Pendant des décennies, l’ancien gouvernement a systématiquement arrêté et fait disparaître des militant·e·s et des défenseur·e·s des droits humains, opprimé les organisations locales de défense des droits humains et refusé l’accès au pays pour les organisations internationales de défense des droits humains. Les nouvelles autorités se sont engagées à adopter une nouvelle approche ; il est essentiel qu’elles permettent aux organisations syriennes et internationales de travailler sans ingérence, qu’elles consultent la société civile syrienne et qu’elles accordent aux organisations locales et internationales un accès illimité.

Les autorités sont confrontées à des défis économiques majeurs résultant d’un conflit qui dure depuis dix ans, et aggravés par les sanctions internationales et la destruction généralisée des infrastructures.

La communauté internationale doit soutenir le peuple syrien dans sa quête de vérité, de justice et de réparation, et dans la construction d’un avenir plus juste après des années de souffrance.

Si de nombreux pays continuent de soutenir les efforts de justice essentiels pour la Syrie, d’autres ont aggravé les difficultés. Au début de l’année 2025, les États-Unis ont effectué des coupes dans des financements étrangers destinés à ceux qui fournissaient une aide humanitaire cruciale et accomplissaient un travail essentiel en faveur des droits humains en Syrie. Depuis la chute de l’ancien gouvernement, la Turquie et Israël ont mené des frappes aériennes, tuant et blessant des civil·e·s et endommageant des infrastructures civiles.

Garantir la justice, la vérité et des réparations

L’une des questions les plus urgentes en Syrie aujourd’hui est celle de la justice pour les victimes des disparitions forcées massives.
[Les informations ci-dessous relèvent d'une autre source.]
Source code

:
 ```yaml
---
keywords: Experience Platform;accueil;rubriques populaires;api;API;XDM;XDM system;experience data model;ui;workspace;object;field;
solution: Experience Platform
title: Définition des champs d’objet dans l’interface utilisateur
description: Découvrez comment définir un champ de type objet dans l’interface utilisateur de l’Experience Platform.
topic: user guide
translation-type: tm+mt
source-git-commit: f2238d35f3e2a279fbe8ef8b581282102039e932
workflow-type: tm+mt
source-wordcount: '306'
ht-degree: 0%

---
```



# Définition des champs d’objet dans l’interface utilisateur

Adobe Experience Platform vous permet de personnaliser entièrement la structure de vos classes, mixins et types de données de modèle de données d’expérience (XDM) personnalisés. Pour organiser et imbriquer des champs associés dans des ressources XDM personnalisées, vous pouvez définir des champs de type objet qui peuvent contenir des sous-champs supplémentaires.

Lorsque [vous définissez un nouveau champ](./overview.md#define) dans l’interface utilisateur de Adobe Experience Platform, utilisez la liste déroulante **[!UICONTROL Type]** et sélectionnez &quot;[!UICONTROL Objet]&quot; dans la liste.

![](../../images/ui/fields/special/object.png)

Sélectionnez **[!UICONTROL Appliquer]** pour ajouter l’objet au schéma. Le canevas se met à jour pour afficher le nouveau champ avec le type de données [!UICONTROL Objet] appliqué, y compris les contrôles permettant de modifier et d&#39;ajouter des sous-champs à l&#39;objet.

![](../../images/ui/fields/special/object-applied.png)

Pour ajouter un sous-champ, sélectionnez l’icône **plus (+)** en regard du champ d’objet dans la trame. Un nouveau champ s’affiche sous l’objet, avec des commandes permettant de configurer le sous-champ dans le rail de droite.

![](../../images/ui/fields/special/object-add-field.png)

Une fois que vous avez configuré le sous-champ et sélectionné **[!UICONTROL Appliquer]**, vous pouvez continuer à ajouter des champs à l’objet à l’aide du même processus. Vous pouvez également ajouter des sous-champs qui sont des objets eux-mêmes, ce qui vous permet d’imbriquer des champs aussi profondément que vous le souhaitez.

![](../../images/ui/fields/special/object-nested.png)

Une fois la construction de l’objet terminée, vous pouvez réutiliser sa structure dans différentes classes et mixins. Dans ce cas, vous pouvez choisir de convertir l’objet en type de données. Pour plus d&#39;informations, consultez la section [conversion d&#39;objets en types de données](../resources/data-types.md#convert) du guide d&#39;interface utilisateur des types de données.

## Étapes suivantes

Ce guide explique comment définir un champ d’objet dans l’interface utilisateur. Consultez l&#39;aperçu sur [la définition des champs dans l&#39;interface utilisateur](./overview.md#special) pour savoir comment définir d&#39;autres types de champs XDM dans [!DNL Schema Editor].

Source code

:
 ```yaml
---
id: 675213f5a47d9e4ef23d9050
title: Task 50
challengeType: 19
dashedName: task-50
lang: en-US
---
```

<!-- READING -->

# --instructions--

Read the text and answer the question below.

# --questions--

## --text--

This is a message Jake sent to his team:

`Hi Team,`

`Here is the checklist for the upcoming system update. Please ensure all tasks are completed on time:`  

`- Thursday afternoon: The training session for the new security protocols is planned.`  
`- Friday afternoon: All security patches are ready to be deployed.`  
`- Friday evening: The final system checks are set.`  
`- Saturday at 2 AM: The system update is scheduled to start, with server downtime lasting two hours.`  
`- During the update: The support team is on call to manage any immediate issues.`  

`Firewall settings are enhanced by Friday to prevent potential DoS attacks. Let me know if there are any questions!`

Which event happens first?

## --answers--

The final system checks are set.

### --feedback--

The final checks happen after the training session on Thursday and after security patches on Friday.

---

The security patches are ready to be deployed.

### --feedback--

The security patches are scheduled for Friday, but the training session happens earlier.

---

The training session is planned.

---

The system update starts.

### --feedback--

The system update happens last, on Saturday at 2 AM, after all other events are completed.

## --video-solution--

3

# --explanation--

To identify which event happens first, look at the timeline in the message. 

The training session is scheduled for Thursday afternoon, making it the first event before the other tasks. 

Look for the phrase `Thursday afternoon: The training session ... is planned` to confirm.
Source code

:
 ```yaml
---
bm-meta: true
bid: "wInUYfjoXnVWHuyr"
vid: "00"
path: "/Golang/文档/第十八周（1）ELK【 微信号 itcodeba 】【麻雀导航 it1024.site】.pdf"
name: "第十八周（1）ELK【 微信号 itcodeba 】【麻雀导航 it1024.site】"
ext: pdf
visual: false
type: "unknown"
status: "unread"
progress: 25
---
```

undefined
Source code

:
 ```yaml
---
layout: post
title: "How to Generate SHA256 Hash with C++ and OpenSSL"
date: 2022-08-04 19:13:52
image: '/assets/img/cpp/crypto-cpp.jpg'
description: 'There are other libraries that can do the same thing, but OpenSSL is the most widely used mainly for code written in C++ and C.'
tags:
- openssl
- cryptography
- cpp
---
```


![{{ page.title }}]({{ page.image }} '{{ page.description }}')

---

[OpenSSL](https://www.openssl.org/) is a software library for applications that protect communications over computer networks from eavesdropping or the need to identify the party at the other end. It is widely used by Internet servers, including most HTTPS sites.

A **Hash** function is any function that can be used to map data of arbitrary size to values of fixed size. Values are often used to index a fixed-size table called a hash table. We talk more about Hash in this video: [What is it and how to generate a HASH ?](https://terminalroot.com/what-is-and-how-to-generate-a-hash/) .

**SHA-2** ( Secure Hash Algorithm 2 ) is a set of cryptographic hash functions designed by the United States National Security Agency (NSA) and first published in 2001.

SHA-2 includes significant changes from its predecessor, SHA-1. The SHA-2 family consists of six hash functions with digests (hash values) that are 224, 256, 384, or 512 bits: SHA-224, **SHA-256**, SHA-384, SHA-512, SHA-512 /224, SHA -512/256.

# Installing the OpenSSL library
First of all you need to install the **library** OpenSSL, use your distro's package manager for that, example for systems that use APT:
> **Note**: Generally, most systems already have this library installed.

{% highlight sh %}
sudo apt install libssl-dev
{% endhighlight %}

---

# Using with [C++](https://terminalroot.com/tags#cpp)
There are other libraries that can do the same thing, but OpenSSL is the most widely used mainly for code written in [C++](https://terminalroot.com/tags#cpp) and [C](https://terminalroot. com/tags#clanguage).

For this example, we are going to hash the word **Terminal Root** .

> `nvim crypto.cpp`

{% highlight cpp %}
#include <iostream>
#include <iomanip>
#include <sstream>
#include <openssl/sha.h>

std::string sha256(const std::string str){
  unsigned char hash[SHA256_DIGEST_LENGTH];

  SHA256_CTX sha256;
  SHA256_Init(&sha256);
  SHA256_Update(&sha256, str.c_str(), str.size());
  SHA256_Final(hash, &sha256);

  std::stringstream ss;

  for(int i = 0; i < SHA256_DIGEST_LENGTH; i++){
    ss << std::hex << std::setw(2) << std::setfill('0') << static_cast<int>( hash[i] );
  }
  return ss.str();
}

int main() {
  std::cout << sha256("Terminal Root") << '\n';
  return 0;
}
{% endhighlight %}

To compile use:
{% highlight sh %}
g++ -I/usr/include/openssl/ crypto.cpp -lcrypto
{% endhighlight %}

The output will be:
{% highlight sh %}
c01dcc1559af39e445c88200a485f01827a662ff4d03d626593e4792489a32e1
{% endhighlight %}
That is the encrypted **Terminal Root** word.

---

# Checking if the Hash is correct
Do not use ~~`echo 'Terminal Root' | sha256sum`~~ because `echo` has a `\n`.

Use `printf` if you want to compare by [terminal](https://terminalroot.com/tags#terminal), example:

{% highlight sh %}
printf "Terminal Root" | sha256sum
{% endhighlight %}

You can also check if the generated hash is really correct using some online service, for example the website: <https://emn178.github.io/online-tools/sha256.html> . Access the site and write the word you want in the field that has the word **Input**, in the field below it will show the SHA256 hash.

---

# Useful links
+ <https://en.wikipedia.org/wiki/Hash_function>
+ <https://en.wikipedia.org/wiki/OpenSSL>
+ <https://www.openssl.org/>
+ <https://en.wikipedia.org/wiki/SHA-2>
Après la chute du gouvernement de Bachar el Assad le 8 décembre 2024, des dizaines de milliers de familles ont espéré que leurs proches disparus seraient libérés. Mais presque aucun d’entre eux n’a réapparu et beaucoup ont apparemment définitivement disparu.

Alors que le gouvernement a annoncé la création d’une Haute Commission nationale pour les personnes disparues le 27 février 2025, des représentant·e·s d’associations de familles de personnes disparues ont déclaré à Amnistie internationale qu’ils n’avaient pas été consultés sur la création de cet organe et sur son fonctionnement, et qu’ils n’avaient constaté aucune avancée tangible cinq mois après l’effondrement du gouvernement de Bachar el Assad. Le nouveau gouvernement doit immédiatement remédier à cette situation en veillant à ce que les victimes et leurs représentant·e·s participent pleinement et de manière significative à l’élaboration du mandat de la Commission, de son cadre opérationnel et de ses mécanismes de contrôle.

L’article 49 de la Déclaration constitutionnelle de la République arabe syrienne, adoptée le 13 mars 2025, établit une Commission de justice transitionnelle, chargée d’adopter « des mécanismes centrés sur les victimes [...] pour établir des mécanismes de reddition de comptes, le droit de connaître la vérité, et la justice pour les victimes, en plus d’honorer les martyrs ».  Pour être efficaces, les processus de vérité, de justice et de réparation doivent s’appuyer sur des consultations nationales avec les Syrien·ne·s, en particulier avec les victimes.

Le gouvernement doit également créer des programmes de réparation fondés sur les informations fournies par les victimes et les familles des victimes, procurant des réparations complètes tenant compte des souffrances des victimes et aidant les personnes à reconstruire leur vie. Le gouvernement syrien devrait également demander des réparations à des États tels que les États-Unis, la Russie et la Turquie, ainsi qu’à d’autres acteurs, y compris des entreprises, responsables de violations des droits humains. 

Entreprendre des réformes fondées sur les droits humains

Pendant plus d’une décennie avant la chute de l’ancien gouvernement, Amnistie internationale a recueilli des informations sur des violations systématiques, notamment des arrestations arbitraires, des actes de torture et des disparitions forcées, commises par d’anciens agent·e·s des forces de l’ordre et des services de renseignement, ainsi qu’au sein du système pénitentiaire. De plus, l’organisation a recueilli des informations sur des enlèvements, des actes de torture et des exécutions sommaires commis par d’anciens groupes armés non étatiques, dont certains sont aujourd’hui intégrés dans le ministère de la Défense et dans le ministère de l’Intérieur.

Dans l’immédiat, et pour éviter que les violations et les cycles de violence ne se répètent, les autorités syriennes doivent veiller à ce que tous les responsables gouvernementaux, chefs militaires et autres personnalités nommées qui sont soupçonnés d’être pénalement responsables de tels agissements, y compris de crimes commis après la chute du gouvernement de Bachar el Assad – tels que les massacres de civil·e·s alaouites dans les régions côtières – fassent l’objet d’un examen rigoureux. Amnistie internationale a recueilli des informations sur des homicides illégaux commis sur la côte syrienne en mars 2025, notamment sur le ciblage délibéré de civil·e·s de la minorité alaouite, qui doivent faire l’objet d’investigations en tant que crimes de guerre. Les nouvelles autorités syriennes ont fait un premier pas important en vue d’enquêtes sur ces massacres en mettant en place une commission d’établissement des faits ad hoc. Sa façon de procéder constituera un signal important et un précédent essentiel.

Les réformes devront également comprendre l’abrogation des lois qui ne sont pas conformes au droit international et l’adoption d’une législation garantissant les droits humains de toutes les personnes, y compris les droits à un procès équitable, à la vérité, à la justice et à réparation, le droit de ne pas être soumis à la torture et à une disparition, l’égalité et la non-discrimination, y compris dans le contexte des droits au logement et à la propriété. Tout comité de réforme devra être accessible, inclusif et participatif.